The action is wildly inventive
If I have to watch one more overwrought superhero movie tear up the streets of a generic metropolis while the fate of humanity hangs in the balance, I will eat the greasy bag my popcorn came in. We’ve been desensitized to that level of destruction, which is exactly why the tiny scale on which much of Ant-Man‘s action takes place — in a rapidly filling bathtub, say, or inside a briefcase — feels refreshing, even subversive.
Michael Peña
Be it a drama or comedy, Michael Peña automatically adds one star to the quality of any movie he’s in.
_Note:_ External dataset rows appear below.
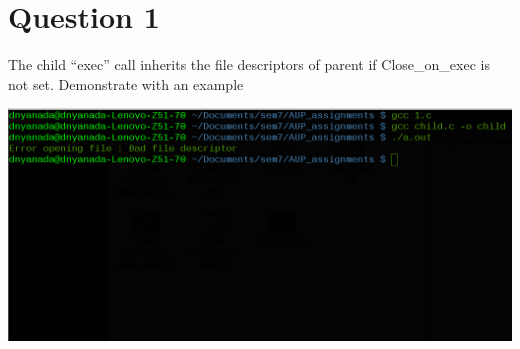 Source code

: \documentclass[main.tex]{subfiles}
\begin{document}
\section{Question 1}
The child ``exec'' call inherits the file descriptors of parent if Close\_on\_exec
is not set. Demonstrate with an example



\includegraphics[width=\textwidth]{figures/1_output.png}
\end{document}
His role in Ant-Man, as Lang’s fast-talking, rosé-appreciating former cellmate Luis, is no exception.
…and the rest of the supporting cast
Of course, there’s Michael Douglas as scientist Hank Pym, but there’s also Bobby Cannavale, Wood Harris (who would have thought Avon Barksdale would join the police force?), T.I., and a brief appearance by John Slattery as Howard Stark — not to mention the delightful Judy Greer, who between Ant-Man and Jurassic World has apparently cornered the market on playing moms with tragically little screen time in summer blockbusters.